TASK: Would you please write out only the lines running from the top of the listing through the one holding "###### 执行控制台命令 ######", exactly, with both ends kept and pictures left out?

BEGIN INPUT DATA

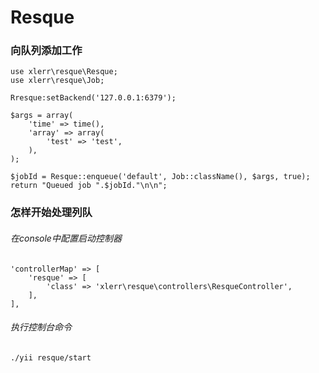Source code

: Resque
=======================================

### 向队列添加工作 ###
	use xlerr\resque\Resque;
	use xlerr\resque\Job;
	 
	Rresque:setBackend('127.0.0.1:6379');
	
	$args = array(
		'time' => time(),
		'array' => array(
			'test' => 'test',
		),
	);
	
	$jobId = Resque::enqueue('default', Job::className(), $args, true);
	return "Queued job ".$jobId."\n\n";


### 怎样开始处理列队 ###

###### 在console中配置启动控制器 ######
	'controllerMap' => [
		'resque' => [
			'class' => 'xlerr\resque\controllers\ResqueController',
		],
	],

###### 执行控制台命令 ######
	./yii resque/start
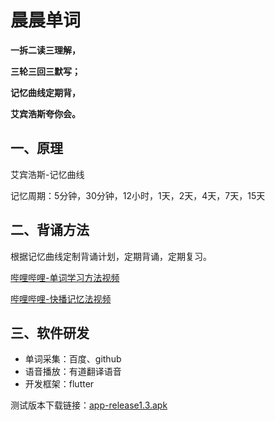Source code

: # 晨晨单词

**一拆二读三理解，**

**三轮三回三默写；**

**记忆曲线定期背，**

**艾宾浩斯夸你会。**


## 一、原理

艾宾浩斯-记忆曲线

记忆周期：5分钟，30分钟，12小时，1天，2天，4天，7天，15天

## 二、背诵方法

根据记忆曲线定制背诵计划，定期背诵，定期复习。

[哔哩哔哩-单词学习方法视频](https://www.bilibili.com/video/BV1g24y1e7pt?share_source=copy_web)

[哔哩哔哩-快播记忆法视频](https://www.bilibili.com/video/BV1NG4y1C7RA?share_source=copy_web)

## 三、软件研发

- 单词采集：百度、github
- 语音播放：有道翻译语音
- 开发框架：flutter

测试版本下载链接：[app-release1.3.apk](https://github.com/lyming99/english/releases/download/1.3/app-release.apk)
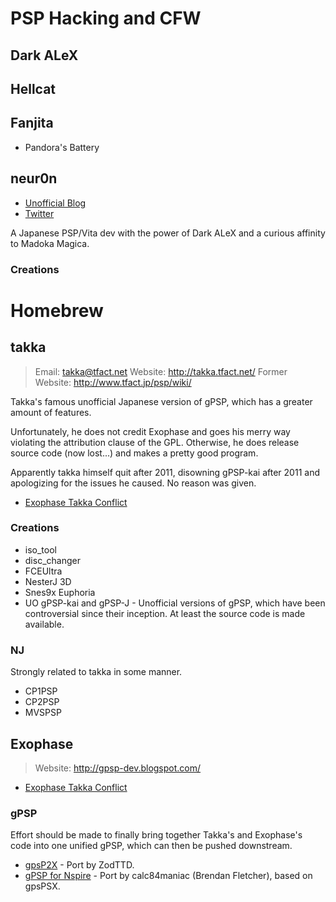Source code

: # PSP Hacking and CFW

## Dark ALeX

## Hellcat

## Fanjita

* Pandora's Battery

## neur0n

* [Unofficial Blog](http://neur0npsp.altervista.org/)
* [Twitter](https://twitter.com/neur0ner)

A Japanese PSP/Vita dev with the power of Dark ALeX and a curious affinity to Madoka Magica.

### Creations



# Homebrew

## takka

> Email: <takka@tfact.net>
> Website: http://takka.tfact.net/
> Former Website: http://www.tfact.jp/psp/wiki/

Takka's famous unofficial Japanese version of gPSP, which has a greater amount of features. 

Unfortunately, he does not credit Exophase and goes his merry way violating the attribution clause of the GPL. Otherwise, he does release source code (now lost...) and makes a pretty good program. 

Apparently takka himself quit after 2011, disowning gPSP-kai after 2011 and apologizing for the issues he caused. No reason was given.

* [Exophase Takka Conflict](http://www.qj.net/psp/homebrew-development/clearing-up-the-exophase-takka-gpsp-issue.html)

### Creations

* iso_tool
* disc_changer
* FCEUltra
* NesterJ 3D
* Snes9x Euphoria
* UO gPSP-kai and gPSP-J - Unofficial versions of gPSP, which have been controversial since their inception. At least the source code is made available.

### NJ

Strongly related to takka in some manner.

* CP1PSP
* CP2PSP
* MVSPSP

## Exophase

> Website: http://gpsp-dev.blogspot.com/

* [Exophase Takka Conflict](http://www.qj.net/psp/homebrew-development/clearing-up-the-exophase-takka-gpsp-issue.html)

### gPSP

Effort should be made to finally bring together Takka's and Exophase's code into one unified gPSP, which can then be pushed downstream.

* [gpsP2X](http://dl.openhandhelds.org/cgi-bin/wiz.cgi?0,0,0,0,71,101) - Port by ZodTTD.
* [gPSP for Nspire](http://www.ticalc.org/archives/files/fileinfo/449/44971.html) - Port by calc84maniac (Brendan Fletcher), based on gpsPSX.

END INPUT DATA

TASK ANSWER:
Source code

: Resque
=======================================

### 向队列添加工作 ###
	use xlerr\resque\Resque;
	use xlerr\resque\Job;
	 
	Rresque:setBackend('127.0.0.1:6379');
	
	$args = array(
		'time' => time(),
		'array' => array(
			'test' => 'test',
		),
	);
	
	$jobId = Resque::enqueue('default', Job::className(), $args, true);
	return "Queued job ".$jobId."\n\n";


### 怎样开始处理列队 ###

###### 在console中配置启动控制器 ######
	'controllerMap' => [
		'resque' => [
			'class' => 'xlerr\resque\controllers\ResqueController',
		],
	],

###### 执行控制台命令 ######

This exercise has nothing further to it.